In rural communities like those in Williams and Fulton Counties, the Summer Season is a crucial time of year. Fathers and mothers rely on their children to carry some of the workload, preparing the younger generations to take over the farm one day. That tradition, as well as the money earned during this time, would be greatly diminished under this proposal.
“I think it’s a bigger factor than the school district.” Long claimed of the family issues.
There would be some issues with the districts, however.
“I can’t imagine any of our employees would be willing to work those amount of days for the same pay.” Long pointed out.
And with the state of Ohio funding public schools, especially those in rural areas, less and less, it doesn’t seem like a massive stretch that the burden of paying increased wages for school employees would be put back onto local taxpayers.
Then there are other issues such as when building maintenance and cleaning would take place. Custodial staff typically take the whole Summer to give their schools and buses a good once over. When would they be able to do that if students occupied the building almost year round? And what about those buildings that don’t have air conditioning installed?

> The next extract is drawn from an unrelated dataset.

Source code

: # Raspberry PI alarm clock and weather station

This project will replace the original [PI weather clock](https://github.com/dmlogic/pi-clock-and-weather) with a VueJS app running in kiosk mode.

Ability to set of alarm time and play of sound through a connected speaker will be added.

Not to mention that, with all the state requires of teachers, many of them need to complete further coursework at universities during the Summer. There would also be the question of when they would be able to do that under the proposed plan.
Tourism would also be a consideration. Summer hotspots such as Cedar Point and King’s Island higher a decent amount of high school kids during their busy season.

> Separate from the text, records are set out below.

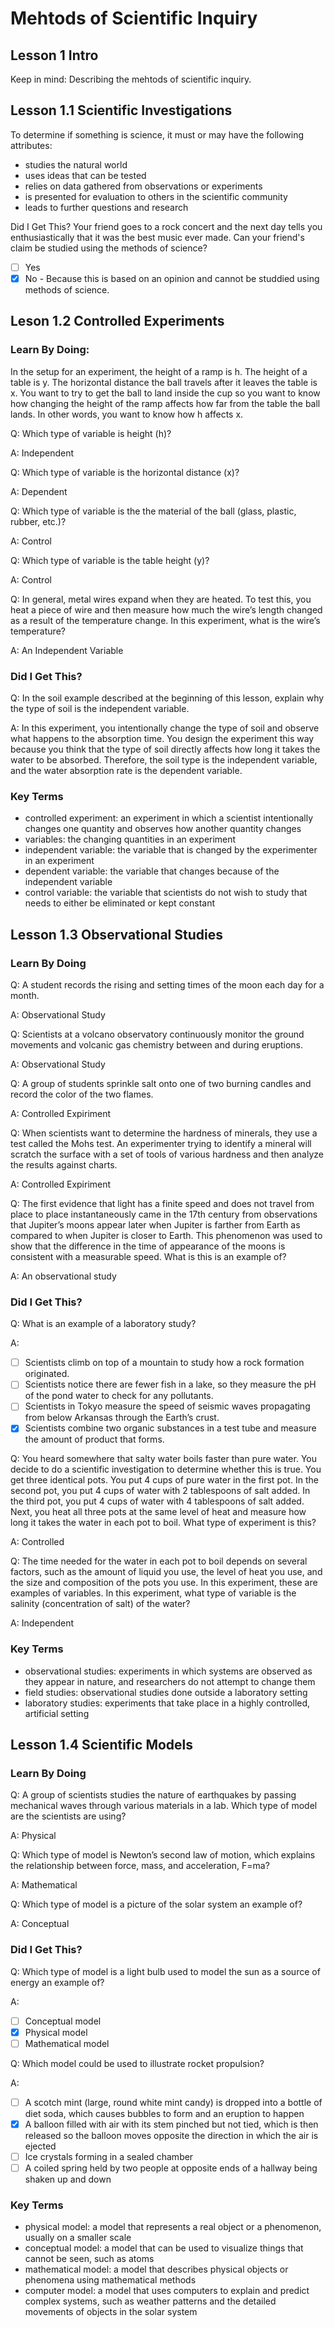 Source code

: # Mehtods of Scientific Inquiry

## Lesson 1 Intro

Keep in mind: 
Describing the mehtods of scientific inquiry.

## Lesson 1.1 Scientific Investigations

To determine if something is science, it must or may have the following attributes: 
- studies the natural world
- uses ideas that can be tested
- relies on data gathered from observations or experiments
- is presented for evaluation to others in the scientific community
- leads to further questions and research

Did I Get This? 
Your friend goes to a rock concert and the next day tells you enthusiastically that it was the best music ever made. Can your friend's claim be studied using the methods of science?

- [ ] Yes
- [x] No - Because this is based on an opinion and cannot be studdied using methods of science.

## Leson 1.2 Controlled Experiments

### Learn By Doing: 

In the setup for an experiment, the height of a ramp is h. The height of a table is y. The horizontal distance the ball travels after it leaves the table is x. You want to try to get the ball to land inside the cup so you want to know how changing the height of the ramp affects how far from the table the ball lands. In other words, you want to know how h affects x.

Q: Which type of variable is height (h)? 

A: Independent

Q: Which type of variable is the horizontal distance (x)?

A: Dependent

Q: Which type of variable is the the material of the ball (glass, plastic, rubber, etc.)?

A: Control

Q: Which type of variable is the table height (y)?

A: Control

Q: In general, metal wires expand when they are heated. To test this, you heat a piece of wire and then measure how much the wire’s length changed as a result of the temperature change. In this experiment, what is the wire’s temperature?

A: An Independent Variable

### Did I Get This?

Q: In the soil example described at the beginning of this lesson, explain why the type of soil is the independent variable.

A: In this experiment, you intentionally change the type of soil and observe what happens to the absorption time. You design the experiment this way because you think that the type of soil directly affects how long it takes the water to be absorbed. Therefore, the soil type is the independent variable, and the water absorption rate is the dependent variable.

### Key Terms

- controlled experiment: an experiment in which a scientist intentionally changes one quantity and observes how another quantity changes
- variables: the changing quantities in an experiment
- independent variable: the variable that is changed by the experimenter in an experiment
- dependent variable: the variable that changes because of the independent variable
- control variable: the variable that scientists do not wish to study that needs to either be eliminated or kept constant

## Lesson 1.3 Observational Studies

### Learn By Doing

Q: A student records the rising and setting times of the moon each day for a month.

A: Observational Study

Q: Scientists at a volcano observatory continuously monitor the ground movements and volcanic gas chemistry between and during eruptions.

A: Observational Study

Q: A group of students sprinkle salt onto one of two burning candles and record the color of the two flames.

A: Controlled Expiriment

Q: When scientists want to determine the hardness of minerals, they use a test called the Mohs test. An experimenter trying to identify a mineral will scratch the surface with a set of tools of various hardness and then analyze the results against charts.

A: Controlled Expiriment

Q: The first evidence that light has a finite speed and does not travel from place to place instantaneously came in the 17th century from observations that Jupiter’s moons appear later when Jupiter is farther from Earth as compared to when Jupiter is closer to Earth. This phenomenon was used to show that the difference in the time of appearance of the moons is consistent with a measurable speed. What is this is an example of?

A: An observational study

### Did I Get This?

Q: What is an example of a laboratory study?

A:
- [ ] Scientists climb on top of a mountain to study how a rock formation originated.
- [ ]  Scientists notice there are fewer fish in a lake, so they measure the pH of the pond water to check for any pollutants.
- [ ]  Scientists in Tokyo measure the speed of seismic waves propagating from below Arkansas through the Earth’s crust.
- [x]  Scientists combine two organic substances in a test tube and measure the amount of product that forms.

Q:  You heard somewhere that salty water boils faster than pure water. You decide to do a scientific investigation to determine whether this is true. You get three identical pots. You put 4 cups of pure water in the first pot. In the second pot, you put 4 cups of water with 2 tablespoons of salt added. In the third pot, you put 4 cups of water with 4 tablespoons of salt added. Next, you heat all three pots at the same level of heat and measure how long it takes the water in each pot to boil. What type of experiment is this?

A: Controlled

Q: The time needed for the water in each pot to boil depends on several factors, such as the amount of liquid you use, the level of heat you use, and the size and composition of the pots you use. In this experiment, these are examples of variables. In this experiment, what type of variable is the salinity (concentration of salt) of the water?

A: Independent

### Key Terms

- observational studies: experiments in which systems are observed as they appear in nature, and researchers do not attempt to change them
- field studies: observational studies done outside a laboratory setting
- laboratory studies: experiments that take place in a highly controlled, artificial setting

## Lesson 1.4 Scientific Models

### Learn By Doing

Q: A group of scientists studies the nature of earthquakes by passing mechanical waves through various materials in a lab. Which type of model are the scientists are using?

A: Physical

Q: Which type of model is Newton’s second law of motion, which explains the relationship between force, mass, and acceleration, F=ma?

A: Mathematical

Q: Which type of model is a picture of the solar system an example of?

A: Conceptual

### Did I Get This?

Q: Which type of model is a light bulb used to model the sun as a source of energy an example of?

A: 
- [ ] Conceptual model
- [x] Physical model
- [ ] Mathematical model

Q: Which model could be used to illustrate rocket propulsion?

A: 
- [ ] A scotch mint (large, round white mint candy) is dropped into a bottle of diet soda, which causes bubbles to form and an eruption to happen
- [x] A balloon filled with air with its stem pinched but not tied, which is then released so the balloon moves opposite the direction in which the air is ejected
- [ ] Ice crystals forming in a sealed chamber
- [ ] A coiled spring held by two people at opposite ends of a hallway being shaken up and down

### Key Terms

- physical model: a model that represents a real object or a phenomenon, usually on a smaller scale
- conceptual model: a model that can be used to visualize things that cannot be seen, such as atoms
- mathematical model: a model that describes physical objects or phenomena using mathematical methods
- computer model: a model that uses computers to explain and predict complex systems, such as weather patterns and the detailed movements of objects in the solar system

“I would think they would be against this.” Proclaimed Stryker Local Schools Superintendent Nate Johnson.
Actually, Johnson has a few concerns of his own regarding the extra days legislation.
Perhaps the most prominent of these would be in regard to state testing. With the current system, students end their testing with around a week to go before Summer Vacation begins. This gives the students a well deserved break for their hard work prepping for and taking the standardized tests. Adding days to the school year could take that break away, if testing dates aren’t moved.
“Extending after that date would be a disservice to the students.” Johnson stated.
Johnson also expressed his frustration that legislators are the ones pushing these kinds of decisions. The Ohio Department of Education was to orchestrate policies in this realm, but are currently being dictated to by said legislators. The biggest issue with this model is that it is difficult to believe a congressman can encourage these choices without having an intimate knowledge of what goes on in the classroom.
“It would be nice if the legislators actually talked to us,” Johnson offered. “(If they’d) work with us instead of directing us.”
Overall, there seem to be a plethora of variables at play with this new proposal, with many of them not even fully understood as of yet. As this bill is still in the early stages of the process, legislators may want to iron out the plan before passing it.
“In theory, I think it may have some benefits,” stated Long, “but, in practicality, there are some issues and concerns that need to be addressed.”
As for what the future holds for area schools, Johnson isn’t incredibly worried.
“No matter what has been thrown at us, schools have always evolved.”
How that evolution would look is anybody’s guess. In fact, that would make for a great essay question.